ACTIVITY:
Among the lines of the records below, count those with the word "Alphabet". Reply with that number alone.

MATERIAL FOR THIS TASK:
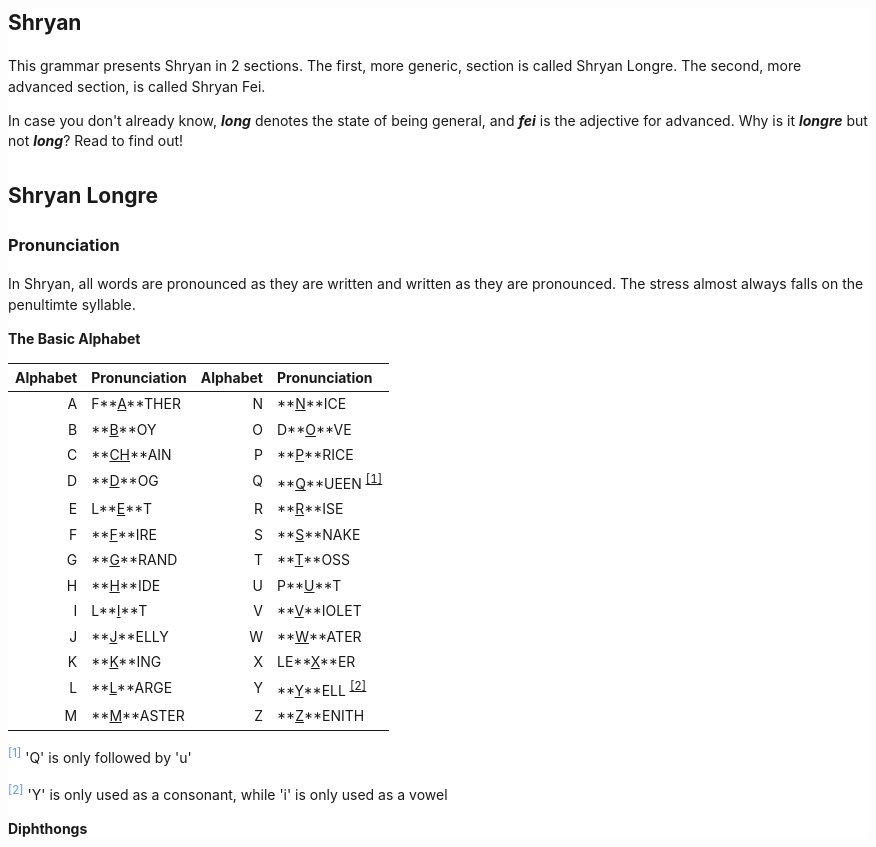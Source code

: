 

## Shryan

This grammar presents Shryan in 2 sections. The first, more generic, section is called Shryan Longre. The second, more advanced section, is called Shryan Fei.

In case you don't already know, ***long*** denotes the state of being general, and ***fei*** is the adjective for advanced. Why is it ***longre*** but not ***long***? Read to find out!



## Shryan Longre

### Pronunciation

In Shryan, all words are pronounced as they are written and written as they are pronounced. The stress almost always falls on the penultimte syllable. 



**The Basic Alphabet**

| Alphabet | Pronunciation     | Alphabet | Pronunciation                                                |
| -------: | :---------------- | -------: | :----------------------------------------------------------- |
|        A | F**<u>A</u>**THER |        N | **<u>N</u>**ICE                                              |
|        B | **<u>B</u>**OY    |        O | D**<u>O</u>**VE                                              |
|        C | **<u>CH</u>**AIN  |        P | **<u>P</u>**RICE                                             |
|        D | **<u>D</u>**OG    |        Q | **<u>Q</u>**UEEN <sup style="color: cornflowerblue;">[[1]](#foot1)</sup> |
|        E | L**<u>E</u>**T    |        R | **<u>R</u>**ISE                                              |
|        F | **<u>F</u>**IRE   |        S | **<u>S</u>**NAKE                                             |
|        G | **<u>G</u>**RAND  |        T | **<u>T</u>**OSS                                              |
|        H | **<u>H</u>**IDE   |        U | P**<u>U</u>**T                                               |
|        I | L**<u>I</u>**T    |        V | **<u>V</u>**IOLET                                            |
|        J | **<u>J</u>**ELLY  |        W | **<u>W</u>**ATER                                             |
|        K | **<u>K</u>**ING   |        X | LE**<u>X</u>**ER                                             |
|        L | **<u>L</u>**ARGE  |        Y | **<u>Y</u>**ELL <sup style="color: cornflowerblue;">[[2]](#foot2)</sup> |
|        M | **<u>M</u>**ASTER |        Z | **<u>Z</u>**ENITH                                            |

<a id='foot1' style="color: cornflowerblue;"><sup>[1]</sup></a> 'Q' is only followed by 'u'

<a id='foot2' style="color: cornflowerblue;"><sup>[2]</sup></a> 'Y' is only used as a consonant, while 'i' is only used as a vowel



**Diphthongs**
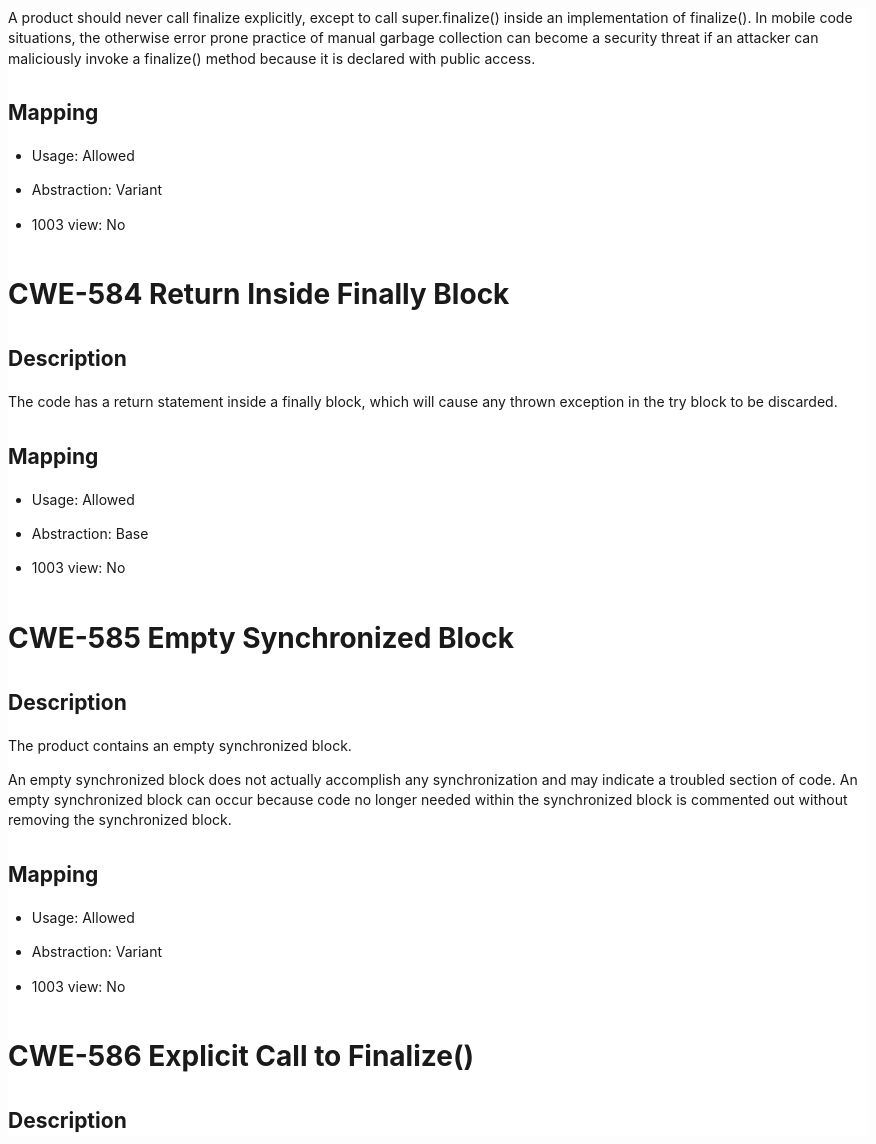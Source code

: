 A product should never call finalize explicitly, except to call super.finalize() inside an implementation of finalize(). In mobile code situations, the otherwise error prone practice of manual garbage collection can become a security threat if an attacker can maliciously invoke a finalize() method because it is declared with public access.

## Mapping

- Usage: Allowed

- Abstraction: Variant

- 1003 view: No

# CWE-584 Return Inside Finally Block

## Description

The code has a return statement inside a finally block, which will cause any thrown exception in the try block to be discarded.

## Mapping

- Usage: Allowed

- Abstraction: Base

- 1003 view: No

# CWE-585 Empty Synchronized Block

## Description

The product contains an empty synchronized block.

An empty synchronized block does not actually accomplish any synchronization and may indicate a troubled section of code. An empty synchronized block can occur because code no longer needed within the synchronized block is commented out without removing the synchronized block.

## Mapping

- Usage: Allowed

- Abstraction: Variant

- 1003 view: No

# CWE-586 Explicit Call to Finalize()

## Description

SOLVED PROBLEM:
2